La modifica della Carta sarebbe stata concordata dalle diverse anime del movimento palestinese, che sembra abbiano intenzione di modificare anche il punto nel quale si esplicita l’opposizione totale allo Stato di Israele, limitando la loro opposizione «solo “all’occupazione israeliana”».

 

Nota a margine.
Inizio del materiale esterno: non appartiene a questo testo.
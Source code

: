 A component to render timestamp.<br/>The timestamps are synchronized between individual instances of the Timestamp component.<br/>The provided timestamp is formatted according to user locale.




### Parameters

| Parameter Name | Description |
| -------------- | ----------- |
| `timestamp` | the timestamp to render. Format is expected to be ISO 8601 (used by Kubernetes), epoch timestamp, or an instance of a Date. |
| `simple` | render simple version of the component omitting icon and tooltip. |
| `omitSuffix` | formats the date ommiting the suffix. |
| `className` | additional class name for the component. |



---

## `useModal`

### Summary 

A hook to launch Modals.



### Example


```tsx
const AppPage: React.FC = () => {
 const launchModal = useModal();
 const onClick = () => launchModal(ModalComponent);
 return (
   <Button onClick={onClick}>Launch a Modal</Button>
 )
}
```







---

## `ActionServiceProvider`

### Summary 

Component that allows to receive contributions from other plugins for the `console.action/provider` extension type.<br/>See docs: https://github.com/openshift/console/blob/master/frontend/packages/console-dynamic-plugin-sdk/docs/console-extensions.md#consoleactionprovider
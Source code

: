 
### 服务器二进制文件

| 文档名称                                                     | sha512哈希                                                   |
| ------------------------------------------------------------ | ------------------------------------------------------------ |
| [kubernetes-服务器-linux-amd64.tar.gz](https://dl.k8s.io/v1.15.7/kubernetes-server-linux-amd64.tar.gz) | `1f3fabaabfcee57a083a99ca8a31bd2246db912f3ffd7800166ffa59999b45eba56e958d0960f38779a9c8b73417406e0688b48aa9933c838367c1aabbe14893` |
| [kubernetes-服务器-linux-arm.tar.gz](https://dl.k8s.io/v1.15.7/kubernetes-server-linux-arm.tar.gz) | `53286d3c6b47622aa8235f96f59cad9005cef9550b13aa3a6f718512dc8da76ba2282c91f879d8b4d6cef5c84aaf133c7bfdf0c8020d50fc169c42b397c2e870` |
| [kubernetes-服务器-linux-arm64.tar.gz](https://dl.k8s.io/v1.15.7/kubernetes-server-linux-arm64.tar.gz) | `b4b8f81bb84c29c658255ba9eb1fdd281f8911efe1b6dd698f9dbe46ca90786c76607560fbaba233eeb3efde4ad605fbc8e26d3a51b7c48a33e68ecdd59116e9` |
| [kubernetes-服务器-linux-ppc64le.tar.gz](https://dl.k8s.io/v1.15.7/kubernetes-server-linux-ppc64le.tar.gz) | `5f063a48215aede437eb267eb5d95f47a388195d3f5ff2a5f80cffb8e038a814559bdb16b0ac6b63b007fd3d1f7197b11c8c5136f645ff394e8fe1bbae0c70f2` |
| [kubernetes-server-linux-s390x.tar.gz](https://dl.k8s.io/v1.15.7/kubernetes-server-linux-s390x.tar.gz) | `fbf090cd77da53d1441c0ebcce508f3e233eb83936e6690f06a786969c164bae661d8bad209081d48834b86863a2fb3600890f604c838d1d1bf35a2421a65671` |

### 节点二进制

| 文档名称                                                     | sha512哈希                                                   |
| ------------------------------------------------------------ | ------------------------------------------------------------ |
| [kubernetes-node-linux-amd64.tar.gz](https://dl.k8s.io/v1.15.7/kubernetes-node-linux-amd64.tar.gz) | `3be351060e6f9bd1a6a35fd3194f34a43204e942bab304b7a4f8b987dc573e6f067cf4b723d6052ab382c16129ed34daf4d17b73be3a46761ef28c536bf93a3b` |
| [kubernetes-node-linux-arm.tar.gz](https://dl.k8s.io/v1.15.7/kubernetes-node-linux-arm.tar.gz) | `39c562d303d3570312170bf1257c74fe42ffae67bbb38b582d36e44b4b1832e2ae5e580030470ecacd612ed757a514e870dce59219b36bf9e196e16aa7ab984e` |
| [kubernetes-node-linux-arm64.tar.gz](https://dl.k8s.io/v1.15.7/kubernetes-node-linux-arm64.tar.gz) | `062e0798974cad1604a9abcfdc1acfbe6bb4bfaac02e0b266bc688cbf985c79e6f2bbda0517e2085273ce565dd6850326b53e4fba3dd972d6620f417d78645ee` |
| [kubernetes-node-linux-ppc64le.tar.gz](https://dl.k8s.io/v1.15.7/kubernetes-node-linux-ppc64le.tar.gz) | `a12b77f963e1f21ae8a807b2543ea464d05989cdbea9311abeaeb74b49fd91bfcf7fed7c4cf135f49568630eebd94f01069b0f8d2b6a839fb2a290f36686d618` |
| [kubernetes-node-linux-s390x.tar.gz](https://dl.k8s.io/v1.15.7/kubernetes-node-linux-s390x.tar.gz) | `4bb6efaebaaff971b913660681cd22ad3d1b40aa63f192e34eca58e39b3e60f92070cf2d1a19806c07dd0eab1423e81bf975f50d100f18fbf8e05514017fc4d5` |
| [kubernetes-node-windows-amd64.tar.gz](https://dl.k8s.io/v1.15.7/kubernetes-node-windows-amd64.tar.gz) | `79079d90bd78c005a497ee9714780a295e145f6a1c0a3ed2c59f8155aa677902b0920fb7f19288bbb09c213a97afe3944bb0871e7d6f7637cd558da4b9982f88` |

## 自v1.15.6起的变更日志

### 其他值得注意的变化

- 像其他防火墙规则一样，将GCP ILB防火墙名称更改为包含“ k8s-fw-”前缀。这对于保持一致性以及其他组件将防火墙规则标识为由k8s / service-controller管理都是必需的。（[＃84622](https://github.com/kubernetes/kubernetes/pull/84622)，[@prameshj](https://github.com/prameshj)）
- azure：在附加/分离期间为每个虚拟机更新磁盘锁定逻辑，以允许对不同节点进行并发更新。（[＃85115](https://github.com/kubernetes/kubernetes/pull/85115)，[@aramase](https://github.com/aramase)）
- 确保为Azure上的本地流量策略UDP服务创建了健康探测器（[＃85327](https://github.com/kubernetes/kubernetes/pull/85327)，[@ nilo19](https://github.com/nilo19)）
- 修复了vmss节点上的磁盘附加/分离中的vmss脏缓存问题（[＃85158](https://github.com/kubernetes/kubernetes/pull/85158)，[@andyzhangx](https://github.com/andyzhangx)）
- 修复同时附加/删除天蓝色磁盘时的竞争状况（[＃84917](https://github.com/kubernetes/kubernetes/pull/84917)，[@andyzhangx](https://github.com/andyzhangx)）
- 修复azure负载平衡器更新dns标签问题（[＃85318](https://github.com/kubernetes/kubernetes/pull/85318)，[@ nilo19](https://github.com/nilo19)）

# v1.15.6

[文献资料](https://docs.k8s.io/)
I giornali israeliani, ovviamente, hanno dato rilievo a quanto riferito dal giornale panarabo. Se andasse a compimento tale modifica, si tratterebbe di una svolta epocale da tenere in debito conto, dal momento che, di fatto, Hamas, riconoscendo dei confini, riconosce tacitamente legittimità allo Stato di Israele.

 

Tale cambiamento di prospettiva rende più forte l’opzione volta a risolvere la questione palestinese attraverso la creazione di due Stati, uno a carattere ebraico l’altro arabo, attualmente alquanto in disarmo, stante che tanti dei suoi promotori, in particolare in ambito ebraico, hanno ammainato la bandiera. 

 

Un’opzione che però potrebbe riprendere quota, se davvero andasse a compimento la modifica della Carta di Hamas, anche per via delle divisioni che oppongono i sostenitori di una risoluzione della questione palestinese attraverso la creazione di un solo Stato per ebrei e arabi, che sta creando un’impasse di difficile approccio. Vedremo.